WHAT YOU HAVE TO DO -
What is needed here is an exact repetition of the records below, beginning at the line that has "Finally, the computed" and stopping after the line that has "This is the".

DATA SHOWN -
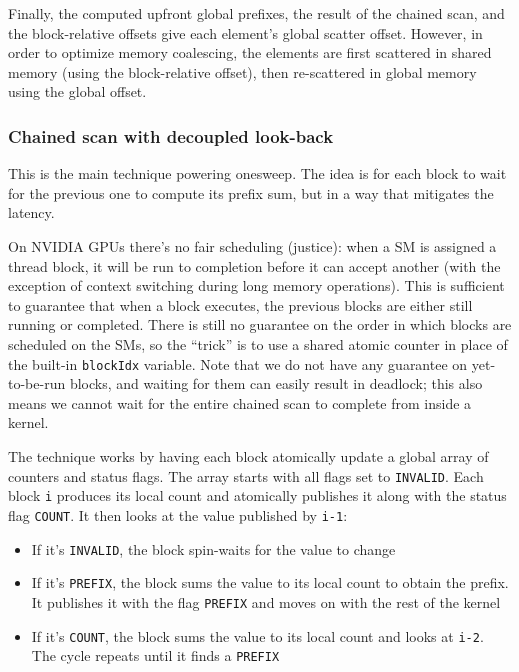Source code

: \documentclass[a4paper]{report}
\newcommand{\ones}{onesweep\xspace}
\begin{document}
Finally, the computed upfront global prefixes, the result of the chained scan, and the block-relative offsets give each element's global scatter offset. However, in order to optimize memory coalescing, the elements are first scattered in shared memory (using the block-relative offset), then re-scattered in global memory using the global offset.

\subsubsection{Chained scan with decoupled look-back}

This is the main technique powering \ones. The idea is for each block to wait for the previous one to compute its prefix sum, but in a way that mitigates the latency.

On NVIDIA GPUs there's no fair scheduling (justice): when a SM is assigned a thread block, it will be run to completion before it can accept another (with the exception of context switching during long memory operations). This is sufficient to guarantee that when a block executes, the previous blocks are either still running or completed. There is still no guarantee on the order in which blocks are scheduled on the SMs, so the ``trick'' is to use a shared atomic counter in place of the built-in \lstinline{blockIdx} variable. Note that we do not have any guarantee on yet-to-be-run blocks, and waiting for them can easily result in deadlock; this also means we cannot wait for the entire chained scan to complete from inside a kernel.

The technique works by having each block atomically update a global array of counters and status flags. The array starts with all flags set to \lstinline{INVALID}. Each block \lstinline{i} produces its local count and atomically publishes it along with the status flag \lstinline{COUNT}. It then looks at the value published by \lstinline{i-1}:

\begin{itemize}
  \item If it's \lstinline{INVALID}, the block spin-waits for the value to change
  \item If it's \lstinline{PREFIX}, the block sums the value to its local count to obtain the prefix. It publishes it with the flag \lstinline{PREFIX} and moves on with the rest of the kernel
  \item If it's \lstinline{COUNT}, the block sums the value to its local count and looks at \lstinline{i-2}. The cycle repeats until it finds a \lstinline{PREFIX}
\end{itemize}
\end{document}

RESPONSE BELOW -
Finally, the computed upfront global prefixes, the result of the chained scan, and the block-relative offsets give each element's global scatter offset. However, in order to optimize memory coalescing, the elements are first scattered in shared memory (using the block-relative offset), then re-scattered in global memory using the global offset.

\subsubsection{Chained scan with decoupled look-back}

This is the main technique powering \ones. The idea is for each block to wait for the previous one to compute its prefix sum, but in a way that mitigates the latency.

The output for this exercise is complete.